The program is called "mytest.cpp", sits in the top folder of MPIR, namely C:/MPIR/mpir-2.7.0/, where also "mpir.h" is sitting (is it "the" (correct one? are there several?) mpir.h?):
#include "mpir.h"
using namespace std;
int main ()
{
mpz_t z;
mpz_init(z);
return 0;
}
I tried compiling via
gcc mytest.c -o mytest -lmpir -I/C:/MPIR/mpir-2.7.0/
with the hope that GCC would then be able to locate mpir.h, "-lmpir" because a helpful developer told me to; but then it says:
"C:/mingw/ [...] /bin/ld.exe: cannot find -lmpir"
where "[...]" stands for some directory up-and-down-climbs inside the "minGW" directory. However, I am with the shell currently in the C:/MPIR/mpir-2.7.0/ directory.
What is wrong? How to make GCC find the mpir files? Should the compile option "-I" be spelled differently? I also heard about some "-L" option but could not find that anywhere. Thanks.
Upvotes: 0
Views: 935
Reputation: 75
Ok, I fixed it.
Summarizing, critical points are:
- the order of the gcc options matter: "-o mytest" needs to go to the end, and "-lname" before but after the "-Ldir";
- the path should have ".libs" at the end because this is where the libraries are (even if they do not need to be named libmpir.a)
- (at least in MinGW) the working format is c:/MPIR/mpir-2.7.0/.libs (thus absolute, also from /usr/local/ or other places)

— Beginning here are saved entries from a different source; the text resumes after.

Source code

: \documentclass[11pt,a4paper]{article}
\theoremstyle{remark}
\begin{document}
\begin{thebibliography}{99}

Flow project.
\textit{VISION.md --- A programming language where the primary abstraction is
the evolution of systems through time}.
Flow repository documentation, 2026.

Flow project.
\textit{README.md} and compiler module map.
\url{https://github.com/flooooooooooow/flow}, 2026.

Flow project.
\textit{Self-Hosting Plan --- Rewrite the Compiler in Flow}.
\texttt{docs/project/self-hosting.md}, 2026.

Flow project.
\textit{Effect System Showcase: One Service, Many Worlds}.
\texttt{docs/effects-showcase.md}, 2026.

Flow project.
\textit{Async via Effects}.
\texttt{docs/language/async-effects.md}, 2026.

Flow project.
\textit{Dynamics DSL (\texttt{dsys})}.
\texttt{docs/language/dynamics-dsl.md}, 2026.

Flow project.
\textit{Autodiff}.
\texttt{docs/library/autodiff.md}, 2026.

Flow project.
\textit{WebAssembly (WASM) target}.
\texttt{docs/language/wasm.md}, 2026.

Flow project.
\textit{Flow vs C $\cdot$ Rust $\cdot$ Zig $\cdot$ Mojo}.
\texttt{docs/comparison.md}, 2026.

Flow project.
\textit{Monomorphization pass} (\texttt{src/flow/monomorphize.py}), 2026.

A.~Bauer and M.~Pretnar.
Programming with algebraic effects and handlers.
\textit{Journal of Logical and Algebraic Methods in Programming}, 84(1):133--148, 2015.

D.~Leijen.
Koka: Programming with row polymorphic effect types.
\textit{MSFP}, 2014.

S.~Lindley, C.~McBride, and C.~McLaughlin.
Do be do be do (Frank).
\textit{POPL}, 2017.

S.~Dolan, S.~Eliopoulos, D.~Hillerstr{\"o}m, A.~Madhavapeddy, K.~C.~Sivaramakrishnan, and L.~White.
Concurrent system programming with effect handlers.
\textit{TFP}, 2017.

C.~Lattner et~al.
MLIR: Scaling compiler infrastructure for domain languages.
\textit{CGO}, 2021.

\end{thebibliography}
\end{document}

What worked was for example:
$ gcc mytest.c -Lc:/MPIR/mpir-2.7.0/.libs -lmpir -o mytest
$ gcc mytest.c -Lc:/MPIR/mpir-2.7.0/.libs -lmpir.dll -o mytest
Best.
Upvotes: 0
Reputation: 1926
Change
gcc mytest.c -o mytest -lmpir -I/C:/MPIR/mpir-2.7.0/
to
gcc mytest.c -o mytest -lmpir -IC:/MPIR/mpir-2.7.0/ -LC:/MPIR/mpir-2.7.0
You don't need a / in front of C: and the -L flag tells the linker where to find the library that you are linking to with -l flag.
Also, I would recommend using relative paths to your includes and libraries instead of absolute.